That Big Green Ugly Monster

And no, I do not mean Hulk, who my son loves right now.

Money.

The hardest part for me as a stay at home mom, besides my son who I am convinced it trying to drive me mad, is money.

When I was first home with my son, it was easy because I was scared to leave the house. True Story.

Now my son is 2, almost, and we are always leaving the house. Most times not for free stuff. Its grocery shopping or yardsale-ing. We love yard sales.

I have been told a million times you are buying stuff you need, for you and the house and that family.

Well what about when it is stuff I may not need? Like stuff for me?

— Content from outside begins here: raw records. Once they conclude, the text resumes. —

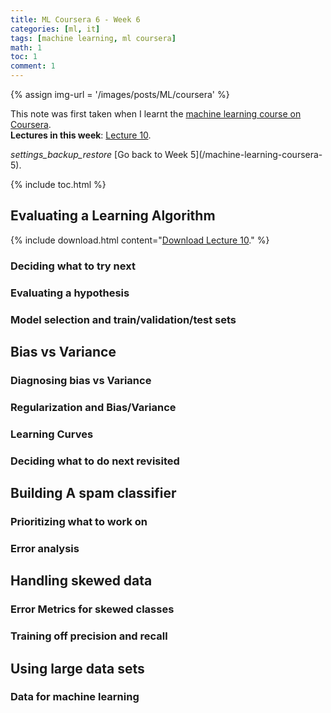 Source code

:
 ```yaml
---
title: ML Coursera 6 - Week 6
categories: [ml, it]
tags: [machine learning, ml coursera]
math: 1
toc: 1
comment: 1
---
```


{% assign img-url = '/images/posts/ML/coursera' %}

This note was first taken when I learnt the [machine learning course on Coursera](https://www.coursera.org/learn/machine-learning/).<br />
**Lectures in this week**: [Lecture 10](/files/ML-coursera/Lecture10.pdf).

<div class="see-again">
<i class="material-icons">settings_backup_restore</i>
<span markdown="1">
[Go back to Week 5](/machine-learning-coursera-5).
</span>
</div>


{% include toc.html %}

## Evaluating a Learning Algorithm

{% include download.html content="[Download Lecture 10](/files/ML-coursera/Lecture10.pdf)." %}

### Deciding what to try next

### Evaluating a hypothesis

### Model selection and train/validation/test sets

## Bias vs Variance

### Diagnosing bias vs Variance

### Regularization and Bias/Variance

### Learning Curves

### Deciding what to do next revisited

## Building A spam classifier

### Prioritizing what to work on

### Error analysis

## Handling skewed data

### Error Metrics for skewed classes

### Training off precision and recall

## Using large data sets

### Data for machine learning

The look on non-financially dependent people’s faces when I mention “I am scared to spend money” is priceless. And I remember in my unattached days, not having a care in the world about spending. It may seem downright crazy to them and I understand they do not understand.

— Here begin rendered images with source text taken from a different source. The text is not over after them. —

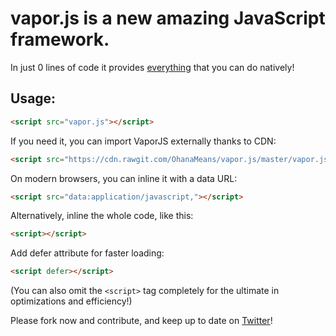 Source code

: # vapor.js is a new amazing JavaScript framework.

In just 0 lines of code it provides [everything](https://developer.mozilla.org/en-US/docs/Web/API) that you can do natively!

## Usage:
```html
<script src="vapor.js"></script>
```

If you need it, you can import VaporJS externally thanks to CDN:
```html
<script src="https://cdn.rawgit.com/OhanaMeans/vapor.js/master/vapor.js"></script>
```

On modern browsers, you can inline it with a data URL:
```html
<script src="data:application/javascript,"></script>
```

Alternatively, inline the whole code, like this:
```html
<script></script>
```

Add defer attribute for faster loading:
```html
<script defer></script>
```

(You can also omit the `<script>` tag completely for the ultimate in optimizations and efficiency!)

Please fork now and contribute, and keep up to date on [Twitter](http://twitter.com/vapor_js)!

It doesn’t make the reality of checking the credit card statement any less terrifying.

If I mention this in my mom groups, they insist on meal planning. For seriously months in advance. If you meal plan, KUDOS. Really. We wing like every dinner, unless I have miraculously remembered to take out something crockpot-able. Then I know I have to get my butt in gear. As long as everyone eats right?

Somedays, I am ok with not making my own money. Other days I cannot fathom trading that in for running around after a toddler yelling No like every 10 minutes.

My husband asked me if  I wanted to go back to work any time soon. My gut response is No. See, when I did make my own money, it was via retail.

RETAIL. If you have worked retail, you know what I am talking about. If I have a choice, no, I would not step back into the world of adults not reading signs, asking a million questions and giving attitude when they do not hear the answer they want, or having to explain return policy 100 times a day.

Toddlers are not supposed to listen, they are not supposed to understand yet, they are learning. Adults.. should have a better handle on things. Maybe they do outside of shopping, but guess what? Shopping, they do not have a handle on anything.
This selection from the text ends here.